No truce on choppy waters
Fisheries staff spurn Mi'kmaq `cooling-off' offer

KELLY TOUGHILL
Toronto Star Atlantic Canada Bureau
Thursday, August 17, 2000

BURNT CHURCH, NB - Canada's top native leader arrived in this troubled community last night after a day of violence and shattered hopes for an end to the fight over native fishing rights.

Matthew Coon-Come, the Quebec Cree elected national chief of the Assembly of First Nations this summer, was to meet with Mi'kmaq community leaders this morning, one day after another confrontation on the waters of Miramichi Bay.

The bow of a native patrol boat was cracked yesterday morning after it collided with a federal fisheries vessel during a high-speed duel on the choppy waters off this reserve.

With almost 100 people watching from shore, federal fisheries officers and native law enforcement officers from the Listuguj First Nation played a cat and mouse game on a stretch of water dotted with hundreds of buoys marking native lobster traps.

The collision inflamed tempers on this reserve, which is in a fight over whether Ottawa or the band will set the terms for a native fishery.

Tempers appeared to ease, with band leaders announcing late in the day that they would begin talks with federal officials today. They even put out a release, saying both sides had agreed to a ``cooling-off period '' during talks.

But federal officials denied there was a truce late last night, saying the band did not respond to a federal offer to let native traps stay in the water so long as fishermen do not harvest their catch.

``I don't know why they put out that press release,'' said fisheries spokesperson André Marc Lanteigne.

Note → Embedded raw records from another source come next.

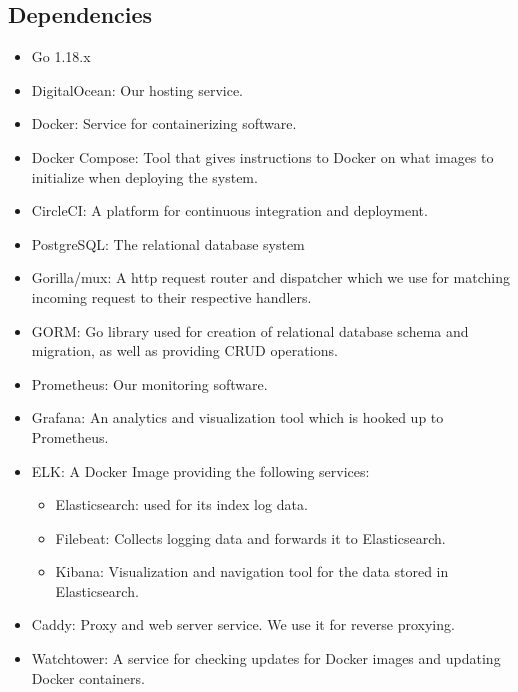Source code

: \subsection{Dependencies}
\begin{itemize}
    \item Go 1.18.x
    \vspace{0.5em}
    \item DigitalOcean: Our hosting service.
    \vspace{0.5em}
    \item Docker: Service for containerizing software.
    \vspace{0.5em}
    \item Docker Compose: Tool that gives instructions to Docker on what images to initialize when deploying the system. 
    \vspace{0.5em}
    \item CircleCI: A platform for continuous integration and deployment.
    \vspace{0.5em}
    \item PostgreSQL: The relational database system \vspace{0.5em}
    \item Gorilla/mux: A http request router and dispatcher which we use for matching incoming request to their respective handlers. 
    \vspace{0.5em}
    \item GORM: Go library used for creation of relational database schema and migration, as well as providing CRUD operations. 
    \vspace{0.5em}
    \item Prometheus: Our monitoring software.
    \vspace{0.5em}
    \item Grafana: An analytics and visualization tool which is hooked up to Prometheus.
    \vspace{0.5em}
    \item ELK: A Docker Image providing the following services: 
    \vspace{0.5em}
    \begin{itemize}
        \item Elasticsearch: used for its index log data.
        \vspace{0.5em}
        \item Filebeat: Collects logging data and forwards it to Elasticsearch.
        \vspace{0.5em}
        \item Kibana: Visualization and navigation tool for the data stored in Elasticsearch. 
        \vspace{0.5em}
    \end{itemize}
    \item Caddy: Proxy and web server service. We use it for reverse proxying.
    \vspace{0.5em}
    \item Watchtower: A service for checking updates for Docker images and updating Docker containers.
\end{itemize}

``There is no truce. We have not agreed to a cooling-off period, though we still hope they will talk to us today. ''

Band spokesperson Karen Sommerville called the federal offer ``absurd. Why would we leave traps in the water and not fish them? That is the most absurd thing André Marc Lanteigne has said.''

On the other side of the country, a prominent native activist and scholar warned that the situation in Burnt Church could escalate into confrontations across the country if the federal government responds to native fishermen with violence.

 


In B.C., there's talk of sympathy roadblocks


``People from British Columbia would be willing to have their own action, their own roadblocks, in support of Burnt Church if the government gets even more violent,'' warned Taiaiaike Alfred, director of the indigenous governance program at University of Victoria.

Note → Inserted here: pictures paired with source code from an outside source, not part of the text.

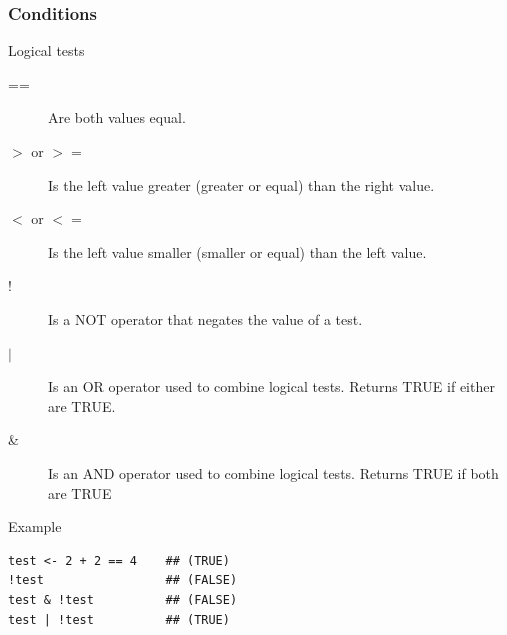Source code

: \documentclass[10pt]{beamer}
\newenvironment{xframe}[2][]
  {\begin{frame}[fragile,environment=xframe,#1]
  \frametitle{#2}}
  {\end{frame}}
\begin{document}
\begin{xframe}{Conditions}
  \begin{block}{Logical tests}
	
    \begin{description}
    \item[{\sf ==}] Are both values equal.
    \item[{\sf $>$ or $>=$}] Is the left value greater (greater or equal)
    than the right value.
	\item[{\sf $<$ or $<=$}] Is the left value smaller (smaller or equal) than
	the left value.
    \item[!] Is a NOT operator that negates the value of a test.
    \item[$|$] Is an OR operator used to combine logical tests. Returns TRUE if
    either are TRUE.
    \item[\&] Is an AND operator used to combine logical tests. Returns TRUE
    if both are TRUE
    \end{description}
  \end{block}
  \begin{exampleblock}{Example}
\begin{verbatim}
test <- 2 + 2 == 4    ## (TRUE)
!test                 ## (FALSE)
test & !test          ## (FALSE)
test | !test          ## (TRUE)
\end{verbatim}  
  \end{exampleblock}
\end{xframe}

\end{document}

``They aren't planning anything right now but people are talking about it.''

Last night, natives continued to barricade a highway that connects the Acadian Peninsula to the rest of New Brunswick.

It went up Sunday after four fishermen were pepper-sprayed and arrested by fisheries officers who seized more than 700 native traps.

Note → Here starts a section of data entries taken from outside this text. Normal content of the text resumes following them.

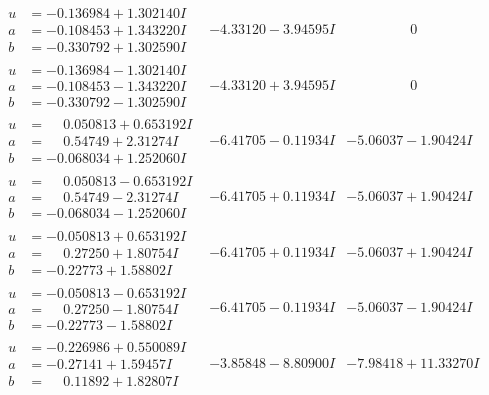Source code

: \documentclass[1p]{elsarticle_modified}
\theoremstyle{definition}
\begin{document}
$$\begin{array}{c|c|c}
\begin{aligned}
u &= -0.136984 + 1.302140 I \\
a &= -0.108453 + 1.343220 I \\
b &= -0.330792 + 1.302590 I\end{aligned}
 & -4.33120 - 3.94595 I & \phantom{-0.000000 } 0 \\ \hline\begin{aligned}
u &= -0.136984 - 1.302140 I \\
a &= -0.108453 - 1.343220 I \\
b &= -0.330792 - 1.302590 I\end{aligned}
 & -4.33120 + 3.94595 I & \phantom{-0.000000 } 0 \\ \hline\begin{aligned}
u &= \phantom{-}0.050813 + 0.653192 I \\
a &= \phantom{-}0.54749 + 2.31274 I \\
b &= -0.068034 + 1.252060 I\end{aligned}
 & -6.41705 - 0.11934 I & -5.06037 - 1.90424 I \\ \hline\begin{aligned}
u &= \phantom{-}0.050813 - 0.653192 I \\
a &= \phantom{-}0.54749 - 2.31274 I \\
b &= -0.068034 - 1.252060 I\end{aligned}
 & -6.41705 + 0.11934 I & -5.06037 + 1.90424 I \\ \hline\begin{aligned}
u &= -0.050813 + 0.653192 I \\
a &= \phantom{-}0.27250 + 1.80754 I \\
b &= -0.22773 + 1.58802 I\end{aligned}
 & -6.41705 + 0.11934 I & -5.06037 + 1.90424 I \\ \hline\begin{aligned}
u &= -0.050813 - 0.653192 I \\
a &= \phantom{-}0.27250 - 1.80754 I \\
b &= -0.22773 - 1.58802 I\end{aligned}
 & -6.41705 - 0.11934 I & -5.06037 - 1.90424 I \\ \hline\begin{aligned}
u &= -0.226986 + 0.550089 I \\
a &= -0.27141 + 1.59457 I \\
b &= \phantom{-}0.11892 + 1.82807 I\end{aligned}
 & -3.85848 - 8.80900 I & -7.98418 + 11.33270 I \\ \hline\begin{aligned}

\end{aligned}
\end{array}$$
\end{document}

This band voted last week to reject Ottawa's authority over the sea, saying it would set its own fishery regulations.

Fisheries Minister Herb Dhaliwal has rejected that idea, saying the Supreme Court has given him the power to regulate both the native and non-native fishery.

Last year, the Supreme Court ruled that Mi'kmaq, Maliseet and Passamaquoddy people have a treaty right to fish commercially. It said Ottawa can regulate the native fishery for conservation or other specific reasons.

Dhaliwal has not set out the specific reasons for his department's regulations.

Ottawa wants Burnt Church to fish only 40 lobster traps in the summer and to use the catch exclusively for food and ceremonial purposes.

 


Band backs plan for 6,000 traps


Band members have voted for a plan to set up to 6,000 traps in waters off the reserve.

Fisheries officials estimated yesterday that native fishermen have put more than 300 traps back in the water since Sunday night's raid, when the bay was swept clean of all traps.

After the Supreme Court's ruling last year, people here set about 4,000 traps in the bay. Ottawa did not object to the native fishery then, but local fishermen did.

A flotilla of 100 commercial boats destroyed all the native traps in a morning raid that left a bitter residue of anger on the reserve.